China seeing new surge in cases despite ‘zero tolerance’
China is seeing a new surge in COVID-19 cases across the vast country, despite its draconian “zero tolerance” approach to dealing with outbreaks.
The mainland on Monday reported 214 new cases of infection over the previous 24 hours, with the most, 69, in the southern province of Guangdong bordering on Hong Kong, which has been recording tens of thousands of cases per day.
Another 54 cases were reported in the Jilin province, more than 2,000 kilometers (1,200 miles) to the north, and 46 in the eastern province Shandong.
In his annual report to the national legislature Saturday, Premier Li Keqiang said China needs to “constantly refine epidemic containment” but gave no indication Beijing might ease the highly touted “zero tolerance” strategy.
Li called for accelerating vaccine development and “strengthening epidemic controls” in cities where travelers and goods arrive from abroad.
“Zero tolerance” requires quarantines and lockdowns on entire communities and sometimes even cities when as few as a handful of cases have been detected. Chinese officials credit the approach—along with a vaccination rate of more than 80%—with helping prevent a major nationwide outbreak, but critics say it is taking a major toll on the economy and preventing the population from building up natural immunity.

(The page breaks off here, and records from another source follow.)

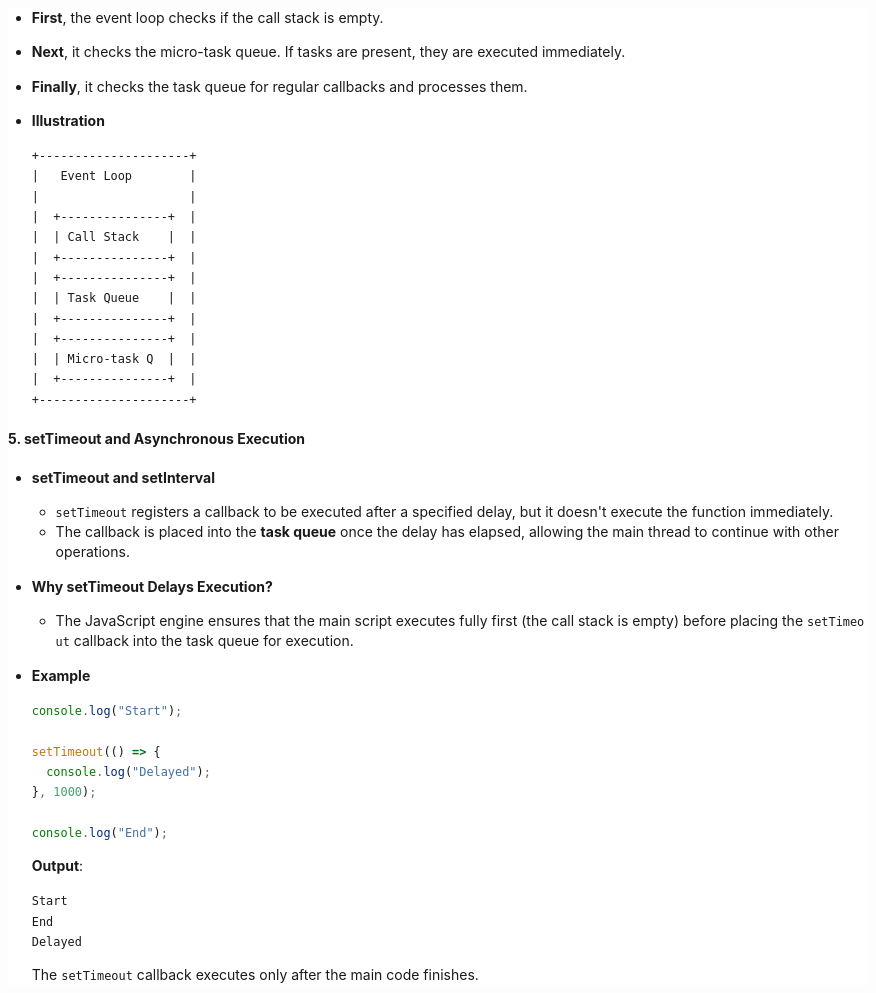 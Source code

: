   - **First**, the event loop checks if the call stack is empty.
  - **Next**, it checks the micro-task queue. If tasks are present, they are executed immediately.
  - **Finally**, it checks the task queue for regular callbacks and processes them.

- **Illustration**
  ```plaintext
  +---------------------+
  |   Event Loop        |
  |                     |
  |  +---------------+  |
  |  | Call Stack    |  |
  |  +---------------+  |
  |  +---------------+  |
  |  | Task Queue    |  |
  |  +---------------+  |
  |  +---------------+  |
  |  | Micro-task Q  |  |
  |  +---------------+  |
  +---------------------+
  ```

#### 5. **setTimeout and Asynchronous Execution**

- **setTimeout and setInterval**

  - `setTimeout` registers a callback to be executed after a specified delay, but it doesn't execute the function immediately.
  - The callback is placed into the **task queue** once the delay has elapsed, allowing the main thread to continue with other operations.

- **Why setTimeout Delays Execution?**

  - The JavaScript engine ensures that the main script executes fully first (the call stack is empty) before placing the `setTimeout` callback into the task queue for execution.

- **Example**

  ```javascript
  console.log("Start");

  setTimeout(() => {
    console.log("Delayed");
  }, 1000);

  console.log("End");
  ```

  **Output**:

  ```
  Start
  End
  Delayed
  ```

  The `setTimeout` callback executes only after the main code finishes.
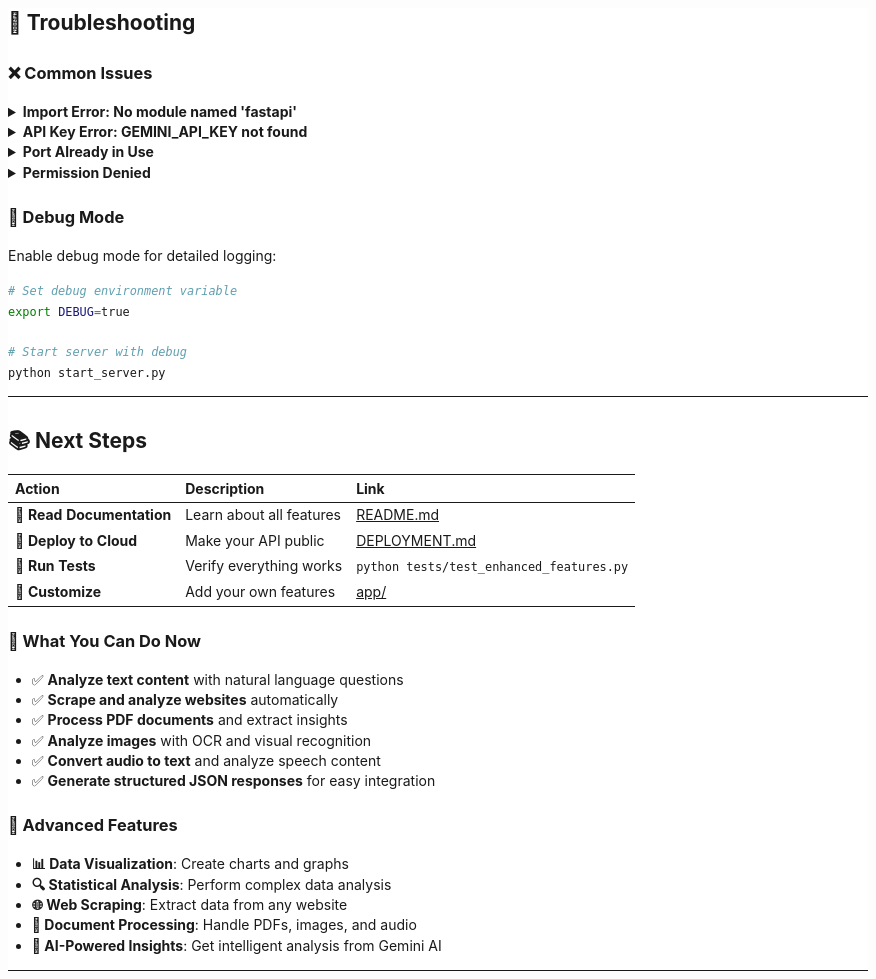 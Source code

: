 
## 🐛 Troubleshooting

### ❌ Common Issues

<details><summary><b>Import Error: No module named 'fastapi'</b></summary></details>

<details><summary><b>API Key Error: GEMINI_API_KEY not found</b></summary></details>

<details><summary><b>Port Already in Use</b></summary></details>

<details><summary><b>Permission Denied</b></summary></details>

### 🔧 Debug Mode

Enable debug mode for detailed logging:

```bash
# Set debug environment variable
export DEBUG=true

# Start server with debug
python start_server.py
```

---

## 📚 Next Steps

<div align="center">

| Action | Description | Link |
|:---|:---|:---|
| **📖 Read Documentation** | Learn about all features | [README.md](README.md) |
| **🚀 Deploy to Cloud** | Make your API public | [DEPLOYMENT.md](DEPLOYMENT.md) |
| **🧪 Run Tests** | Verify everything works | `python tests/test_enhanced_features.py` |
| **🔧 Customize** | Add your own features | [app/](app/) |

</div>

### 🎯 What You Can Do Now

- ✅ **Analyze text content** with natural language questions
- ✅ **Scrape and analyze websites** automatically
- ✅ **Process PDF documents** and extract insights
- ✅ **Analyze images** with OCR and visual recognition
- ✅ **Convert audio to text** and analyze speech content
- ✅ **Generate structured JSON responses** for easy integration

### 🚀 Advanced Features

- **📊 Data Visualization**: Create charts and graphs
- **🔍 Statistical Analysis**: Perform complex data analysis
- **🌐 Web Scraping**: Extract data from any website
- **📄 Document Processing**: Handle PDFs, images, and audio
- **🤖 AI-Powered Insights**: Get intelligent analysis from Gemini AI

---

No new cases were reported in Beijing and the city was largely back to normal, although masks continue to be worn in public places indoors.
One area that continues to feel the effects of tight COVID-19 control is the religious sector. Three of Beijing’s most famous Catholic churches, Buddhist temples and mosques stated Sunday they had been ordered closed in January with no date given on reopening.
Even before the pandemic, such institutions were under heavy pressure from the Communist authorities to follow through on demands from leader Xi Jinping that all religious centers be purged of outside influence, including the physical appearance of places of worship.
The latest daily case numbers mark some of the highest since the initial outbreak in the central city of Wuhan in late 2019 that is believed to have sparked the pandemic.